DIRECTIONS FOR THIS TASK: When you reach the line containing "입력 받을 수 있다.", please repeat it and every line after it exactly, through the end of the listing below, skipping pictures.

DATA PROVIDED:
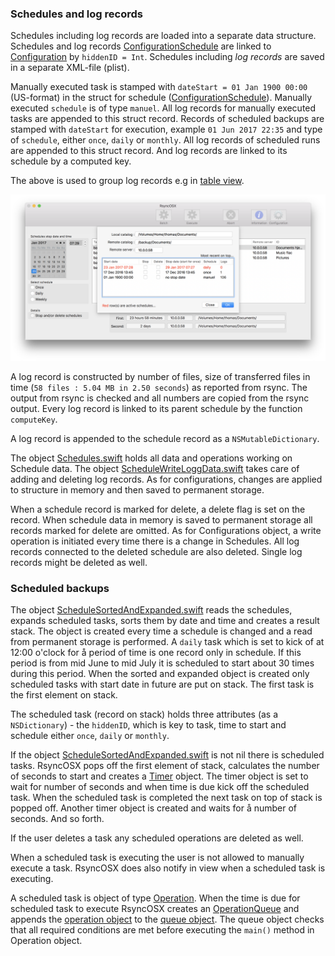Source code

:### Schedules and log records


Schedules including log records are loaded into a separate data structure. Schedules and log records  [ConfigurationSchedule](https://github.com/rsyncOSX/RsyncOSX/blob/master/RsyncOSX/ConfigurationSchedule.swift) are linked to [Configuration](https://github.com/rsyncOSX/RsyncOSX/blob/master/RsyncOSX/Configuration.swift) by `hiddenID = Int`. Schedules including *log records* are saved in a separate XML-file (plist).

Manually executed task is stamped with `dateStart = 01 Jan 1900 00:00` (US-format) in the struct for schedule ([ConfigurationSchedule](https://github.com/rsyncOSX/RsyncOSX/blob/master/RsyncOSX/ConfigurationSchedule.swift)). Manually executed `schedule` is of type `manuel`. All log records for manually executed tasks are appended to this struct record. Records of scheduled backups are stamped with `dateStart` for execution, example `01 Jun 2017 22:35` and type of `schedule`, either `once`, `daily` or `monthly`. All log records of scheduled runs are appended to this struct record. And log records are linked to its schedule by a computed key.

The above is used to group log records e.g in [table view](https://rsyncosx.github.io/Documentation/docs/ScheduleTasks.html).

![Main view](../../screenshots/master/scheduling/schedule4.png)

A log record is constructed by number of files, size of transferred files in time (`58 files : 5.04 MB in 2.50 seconds`) as reported from rsync. The output from rsync is checked and all numbers are copied from the rsync output. Every log record is linked to its parent schedule by the function `computeKey`.

A log record is appended to the schedule record as a `NSMutableDictionary`.

The object [Schedules.swift](https://github.com/rsyncOSX/RsyncOSX/blob/master/RsyncOSX/Schedules.swift) holds all data and operations working on Schedule data. The object [ScheduleWriteLoggData.swift](https://github.com/rsyncOSX/RsyncOSX/blob/master/RsyncOSX/ScheduleWriteLoggData.swift) takes care of adding and deleting log records. As for configurations, changes are applied to structure in memory and then saved to permanent storage.

When a schedule record is marked for delete, a delete flag is set on the record. When schedule data in memory is saved to permanent storage all records marked for delete are omitted. As for Configurations object, a write operation is initiated every time there is a change in Schedules. All log records connected to the deleted schedule are also deleted. Single log records might be deleted as well.

### Scheduled backups

The object [ScheduleSortedAndExpanded.swift](https://github.com/rsyncOSX/RsyncOSX/blob/master/RsyncOSX/ScheduleSortedAndExpanded.swift) reads the schedules, expands scheduled tasks, sorts them by date and time and creates a result stack. The object is created every time a schedule is changed and a read from permanent storage is performed. A `daily` task which is set to kick of at 12:00 o'clock for å period of time is one record only in schedule. If this period is from mid June to mid July it is scheduled to start about 30 times during this period. When the sorted and expanded object is created only scheduled tasks with start date in future are put on stack. The first task is the first element on stack.

The scheduled task (record on stack) holds three attributes (as a `NSDictionary`) -  the `hiddenID`, which is key to task, time to start and schedule either `once`, `daily` or `monthly`.

If the object [ScheduleSortedAndExpanded.swift](https://github.com/rsyncOSX/RsyncOSX/blob/master/RsyncOSX/ScheduleSortedAndExpanded.swift) is not nil there is scheduled tasks. RsyncOSX pops off the first element of stack, calculates the number of seconds to start and creates a [Timer](https://developer.apple.com/documentation/foundation/timer) object. The timer object is set to wait for number of seconds and when time is due kick off the scheduled task. When the scheduled task is completed the next task on top of stack is popped off. Another timer object is created and waits for å number of seconds. And so forth.

If the user deletes a task any scheduled operations are deleted as well.

When a scheduled task is executing the user is not allowed to manually execute a task. RsyncOSX does also notify in view when a scheduled task is executing.

A scheduled task is object of type [Operation](https://developer.apple.com/documentation/foundation/operation). When the time is due for scheduled task to execute RsyncOSX creates an [OperationQueue](https://developer.apple.com/documentation/foundation/operationqueue) and appends the [operation object](https://github.com/rsyncOSX/RsyncOSX/blob/master/RsyncOSX/ExecuteTask.swift) to the [queue object](https://github.com/rsyncOSX/RsyncOSX/blob/master/RsyncOSX/ScheduleOperation.swift). The queue object checks that all required conditions are met before executing the `main()` method in Operation object.
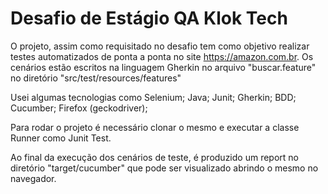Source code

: # Desafio de Estágio QA Klok Tech
O projeto, assim como requisitado no desafio  tem como objetivo realizar testes automatizados de ponta a ponta no site https://amazon.com.br. Os cenários estão escritos na linguagem Gherkin no arquivo "buscar.feature" no diretório "src/test/resources/features" 

Usei algumas tecnologias como Selenium; Java; Junit; Gherkin; BDD; Cucumber; Firefox (geckodriver);


Para rodar o projeto é necessário clonar o mesmo e executar a classe Runner como Junit Test. 

Ao final da execução dos cenários de teste, é produzido um report no diretório "target/cucumber" que pode ser visualizado abrindo o mesmo no navegador.
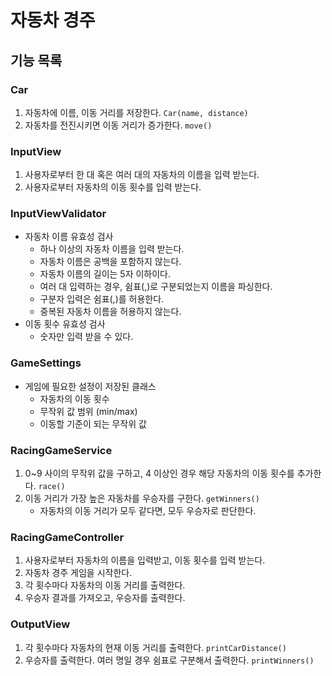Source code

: # 자동차 경주

## 기능 목록

### Car

1. 자동차에 이름, 이동 거리를 저장한다. `Car(name, distance)`
2. 자동차를 전진시키면 이동 거리가 증가한다. `move()`

### InputView

1. 사용자로부터 한 대 혹은 여러 대의 자동차의 이름을 입력 받는다.
2. 사용자로부터 자동차의 이동 횟수를 입력 받는다.

### InputViewValidator

+ 자동차 이름 유효성 검사
    + 하나 이상의 자동차 이름을 입력 받는다.
    + 자동차 이름은 공백을 포함하지 않는다.
    + 자동차 이름의 길이는 5자 이하이다.
    + 여러 대 입력하는 경우, 쉼표(,)로 구분되었는지 이름을 파싱한다.
    + 구분자 입력은 쉼표(,)를 허용한다.
    + 중복된 자동차 이름을 허용하지 않는다.
+ 이동 횟수 유효성 검사
    + 숫자만 입력 받을 수 있다.

### GameSettings
+ 게임에 필요한 설정이 저장된 클래스
  + 자동차의 이동 횟수
  + 무작위 값 범위 (min/max)
  + 이동할 기준이 되는 무작위 값

### RacingGameService

1. 0~9 사이의 무작위 값을 구하고, 4 이상인 경우 해당 자동차의 이동 횟수를 추가한다. `race()`
2. 이동 거리가 가장 높은 자동차를 우승자를 구한다. `getWinners()`
    + 자동차의 이동 거리가 모두 같다면, 모두 우승자로 판단한다.

### RacingGameController

1. 사용자로부터 자동차의 이름을 입력받고, 이동 횟수를 입력 받는다.
2. 자동차 경주 게임을 시작한다.
3. 각 횟수마다 자동차의 이동 거리를 출력한다.
4. 우승자 결과를 가져오고, 우승자를 출력한다.

### OutputView

1. 각 횟수마다 자동차의 현재 이동 거리를 출력한다. `printCarDistance()`
2. 우승자를 출력한다. 여러 명일 경우 쉼표로 구분해서 출력한다. `printWinners()`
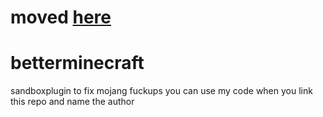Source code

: # moved [here](https://git.slpnetwork.de/Steev/betterminecraft)
# betterminecraft
sandboxplugin to fix mojang fuckups
you can use my code when you link this repo and name the author
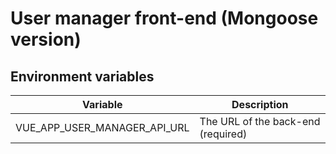 # User manager front-end (Mongoose version)

## Environment variables

| Variable  | Description |
| --- | --- |
| VUE_APP_USER_MANAGER_API_URL | The URL of the back-end (required) |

RESPONSE TO THIS EXERCISE:
    + 숫자만 입력 받을 수 있다.

### GameSettings
+ 게임에 필요한 설정이 저장된 클래스
  + 자동차의 이동 횟수
  + 무작위 값 범위 (min/max)
  + 이동할 기준이 되는 무작위 값

### RacingGameService

1. 0~9 사이의 무작위 값을 구하고, 4 이상인 경우 해당 자동차의 이동 횟수를 추가한다. `race()`
2. 이동 거리가 가장 높은 자동차를 우승자를 구한다. `getWinners()`
    + 자동차의 이동 거리가 모두 같다면, 모두 우승자로 판단한다.

### RacingGameController

1. 사용자로부터 자동차의 이름을 입력받고, 이동 횟수를 입력 받는다.
2. 자동차 경주 게임을 시작한다.
3. 각 횟수마다 자동차의 이동 거리를 출력한다.
4. 우승자 결과를 가져오고, 우승자를 출력한다.

### OutputView

1. 각 횟수마다 자동차의 현재 이동 거리를 출력한다. `printCarDistance()`
2. 우승자를 출력한다. 여러 명일 경우 쉼표로 구분해서 출력한다. `printWinners()`
Source code

: # moved [here](https://git.slpnetwork.de/Steev/betterminecraft)
# betterminecraft
sandboxplugin to fix mojang fuckups
you can use my code when you link this repo and name the author
 # User manager front-end (Mongoose version)

## Environment variables

| Variable  | Description |
| --- | --- |
| VUE_APP_USER_MANAGER_API_URL | The URL of the back-end (required) |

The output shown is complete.